My professor asked this question
Why is the hypothesis test correct
$H_0: \mu_1=\mu_2=\mu_3$
$H_a:$ at least one different
And these hypothesis wrong
$H_0: \mu_1=\mu_2$
$H_0: \mu_2=\mu_3$,
$H_0: \mu_1=\mu_3$
So basically why cant we say that if we reject 2, 3, and 4 than why cant we reject 1 or if we reject 2, 3, or 4 than we can reject 1? He basically wants to know why we must use the first hypothesis test and not the last three?
Say you use a test under which you have a $5\%$ chance of rejecting $\mu_1=\mu_2$ given that that null hypothesis is actually true, and you also have a $5\%$ chance of rejecting $\mu_2=\mu_3$, given that that is true, and you have a $5\%$ chance of rejecting $\mu_2=\mu_3$ given that that is true.
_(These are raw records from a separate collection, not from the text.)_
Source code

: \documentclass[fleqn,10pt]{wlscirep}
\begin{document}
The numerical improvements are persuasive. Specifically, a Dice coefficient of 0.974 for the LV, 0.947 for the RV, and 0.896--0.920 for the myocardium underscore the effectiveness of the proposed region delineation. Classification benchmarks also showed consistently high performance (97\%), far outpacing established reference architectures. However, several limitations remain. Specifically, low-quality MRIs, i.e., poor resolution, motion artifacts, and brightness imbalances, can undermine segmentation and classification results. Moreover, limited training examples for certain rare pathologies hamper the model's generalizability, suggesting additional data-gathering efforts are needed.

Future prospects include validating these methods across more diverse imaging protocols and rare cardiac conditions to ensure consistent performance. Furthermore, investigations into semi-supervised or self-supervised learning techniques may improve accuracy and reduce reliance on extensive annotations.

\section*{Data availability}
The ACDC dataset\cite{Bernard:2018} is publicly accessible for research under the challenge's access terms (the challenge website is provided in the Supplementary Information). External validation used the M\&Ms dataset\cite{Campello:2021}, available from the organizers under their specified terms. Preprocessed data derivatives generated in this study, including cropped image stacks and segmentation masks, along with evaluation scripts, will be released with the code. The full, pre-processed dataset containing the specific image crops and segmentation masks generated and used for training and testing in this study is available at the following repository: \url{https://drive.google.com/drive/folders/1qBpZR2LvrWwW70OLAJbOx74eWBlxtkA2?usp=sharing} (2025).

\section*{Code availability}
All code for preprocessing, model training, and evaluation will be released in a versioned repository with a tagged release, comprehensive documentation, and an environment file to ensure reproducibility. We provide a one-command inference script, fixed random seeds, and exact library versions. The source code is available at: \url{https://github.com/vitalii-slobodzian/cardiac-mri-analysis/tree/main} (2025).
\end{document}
What, then, is the probability that you reject at least one of those, given that all three are true? That's harder to figure out because of the nature of the dependence among the tests. I'm not sure what the answer is without working out the details, but I know it's more than $5\%$. If you want to limit your probability of type I error to $5\%$ when testing $\mu_1=\mu_2=\mu_3$, you can't do it by treating those three hypotheses separately and testing at the $5\%$ level each time. Possibly that was the professor's concern. (But I'd have to know more than you've said in your question to be sure of that.)
The first case, you are asking whether the data leads to values of $\mu_1,\mu_2,\mu_3$ too far from the line $x=y=z$. In the second case, you are asking are they too far from the three planes $x=y,y=z$ and $x=z$. The '95% level' will be different shapes in the two cases, so you might accept the hypothesis in one case and reject it in the other. If the data is extreme, both will be rejected, but we are interested in borderline cases.